Each week the curators will give a personal introduction to their exhibition and discuss why they have chosen their particular approach in response to the invitation from ICA Exhibitions. The curators will also select a resonant film to be screened at the ICA during the course of their exhibition. Further talks and discussions led by key cultural commentators and practitioners and inspired by issues that the shows raise will take place Wednesdays – Saturdays throughout the run of the exhibition in the ICA upper galleries.
THE SIX EXHIBITIONS:
Tuesday 16 – Sunday 21 August, 2005
Curated by Catherine Wood
As a starting point for her London ‘view’, Catherine Wood took inspiration from the 16th century emblem or heraldic badge, a graphic and symbolic token that historically represents a family or nation. In a display reminiscent of a stage set or ‘habitation’, artworks from artists such as Cerith Wyn Evans, Pablo Bronstein, Mark Leckey will form an emblematic, self- reflective and ‘model’ view of London that combines image, architecture and text.
Tuesday 23 – Sunday 28 August 2005
Curated by B + B
Interventions, events and critical responses to the increasing privatisation of public space in London are the focus of this week’s show, which will use the ICA as a base-camp for a range of activities (from ‘urban climbing’ to satellite mapping) that confront urban planning schemes in the city and provoke debate about the regeneration and recyling of space. The ICA gallery will house texts, screenings, transcripts and other works, which monitor, track or challenge diverse and thought-provoking projects that engage with the recyling of space. There will also be a series of commissioned works off-site.
Even a Stopped Clock Tells the Right Time Twice a Day
Tuesday 30 August – Sunday 4 September, 2005
Curated by Tom Morton and Catharine Patha
A stopped clock, like a tourist’s photograph of Big Ben, becomes a symbol of itself, a recursive image that does not keep the time but travels through it, displaying a moment from the past, or the present, or the future.

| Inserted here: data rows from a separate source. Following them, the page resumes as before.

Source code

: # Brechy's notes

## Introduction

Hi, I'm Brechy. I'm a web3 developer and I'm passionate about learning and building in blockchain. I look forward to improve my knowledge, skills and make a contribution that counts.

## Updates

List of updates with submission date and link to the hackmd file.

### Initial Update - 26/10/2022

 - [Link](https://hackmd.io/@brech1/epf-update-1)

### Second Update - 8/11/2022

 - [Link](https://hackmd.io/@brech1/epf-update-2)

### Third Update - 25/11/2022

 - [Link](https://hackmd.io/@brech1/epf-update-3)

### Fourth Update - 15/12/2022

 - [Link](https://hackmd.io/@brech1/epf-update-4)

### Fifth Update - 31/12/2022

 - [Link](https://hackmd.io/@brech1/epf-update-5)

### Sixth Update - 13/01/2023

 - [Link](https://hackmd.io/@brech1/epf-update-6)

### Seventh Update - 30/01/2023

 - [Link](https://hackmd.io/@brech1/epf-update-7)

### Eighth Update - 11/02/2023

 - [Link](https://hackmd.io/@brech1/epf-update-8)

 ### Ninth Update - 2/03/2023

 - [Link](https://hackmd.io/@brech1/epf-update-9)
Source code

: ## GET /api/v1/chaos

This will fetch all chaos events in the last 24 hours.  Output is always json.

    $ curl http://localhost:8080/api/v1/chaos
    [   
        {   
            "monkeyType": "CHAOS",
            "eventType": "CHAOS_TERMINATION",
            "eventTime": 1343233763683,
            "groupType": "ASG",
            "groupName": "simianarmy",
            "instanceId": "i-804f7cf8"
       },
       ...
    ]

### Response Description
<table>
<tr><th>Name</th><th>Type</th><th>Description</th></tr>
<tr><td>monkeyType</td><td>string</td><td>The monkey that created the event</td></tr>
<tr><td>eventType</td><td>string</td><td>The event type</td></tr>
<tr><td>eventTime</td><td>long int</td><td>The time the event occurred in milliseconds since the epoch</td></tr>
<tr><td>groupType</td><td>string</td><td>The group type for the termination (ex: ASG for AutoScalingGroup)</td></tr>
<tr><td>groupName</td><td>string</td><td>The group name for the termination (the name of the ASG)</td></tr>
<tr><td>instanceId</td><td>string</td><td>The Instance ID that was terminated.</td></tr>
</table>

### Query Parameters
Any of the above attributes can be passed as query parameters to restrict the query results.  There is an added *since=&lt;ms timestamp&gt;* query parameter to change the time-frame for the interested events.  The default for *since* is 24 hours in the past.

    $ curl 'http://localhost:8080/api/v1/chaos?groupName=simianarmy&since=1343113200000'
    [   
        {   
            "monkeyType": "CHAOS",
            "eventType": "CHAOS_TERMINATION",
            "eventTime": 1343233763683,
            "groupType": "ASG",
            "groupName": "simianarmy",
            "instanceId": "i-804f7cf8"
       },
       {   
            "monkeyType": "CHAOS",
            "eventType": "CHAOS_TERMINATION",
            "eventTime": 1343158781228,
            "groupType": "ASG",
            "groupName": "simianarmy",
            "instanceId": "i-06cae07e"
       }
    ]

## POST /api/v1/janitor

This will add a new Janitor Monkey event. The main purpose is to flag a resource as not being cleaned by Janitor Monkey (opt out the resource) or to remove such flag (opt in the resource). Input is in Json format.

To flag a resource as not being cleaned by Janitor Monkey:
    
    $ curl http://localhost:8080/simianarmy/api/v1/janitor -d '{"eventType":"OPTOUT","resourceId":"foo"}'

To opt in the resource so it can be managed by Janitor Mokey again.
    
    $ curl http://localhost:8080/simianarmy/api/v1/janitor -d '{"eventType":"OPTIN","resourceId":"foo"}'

‘Even a Stopped Clock..’ thus reveals in its title an interest in artworks, ideas and ideologies that are neither entirely new nor conveniently or comfortably absorbed as ‘retro’. With works by Eduardo Paolozzi, Colin Self, Wyndham Lewis as well as newly-commissioned works by London-based artists Milena Dragicevic, Keith Wilson, Steven Claydon and Gareth Jones this show will surprise, provoke and touch on how the ghosts of the past haunt our present and future understanding of London.
Anywhere in the world: David Medalla’s London
Tuesday 6 – Sunday 11 September, 2005
Curated by Guy Brett
Guy Brett’s selection of work by performance artist David Medalla conveys how local experience can provide a telescopic view on wider global issues. David Medalla’s complex immersion and artistic reaction to London over the last 45 years is represented by a body of work that is idiosyncratic, poetic, political, personal and historical. Photographs of Medalla’s Impromtus, stylized performance vignettes, which are very much ‘of the moment’ will be displayed alongside new works including Cosmic Wrestling, a live piece which pits late artists Marcel Duchamp and Joseph Beuys and reflects an ongoing response to the city.
The Real Me
Tuesday 13 – Sunday 18 September, 2005
Curated by Gilane Tawadros
Taking its title from a conference of the same name held at the ICA in 1986, this project revisits mid to late 80s audio-visual culture in London. Portrayed through a prism of works and documents that reflect a city in transition, The Real Me is reflective of the many voices and visions that have helped shape London’s cultural scene. This exhibition includes works by Sonia Boyce, Susan Hiller, Isaac Julien and Keith Piper.
The George and Dragon Public House
Tuesday 20 – Sunday 25 September, 2005
Curated by Gregor Muir
The well-known East End pub, The George and Dragon, favoured hang-out of artists, critics, writers and theorists, will be transported to the ICA to display a radically different perspective on the London arts community. In order to convey the ‘George and Dragon experience’, the bar and many other elements from the pub will be recreated (and recontextualised) within the ICA gallery space. Alongside the drinks, other events on offer range from staged and impromptu performance, to celebrity bar-staff and guacamole-making.
A publication, containing an essay by Jens Hoffmann, Director of ICA Exhibitions and guides to all six shows will accompany the exhibition.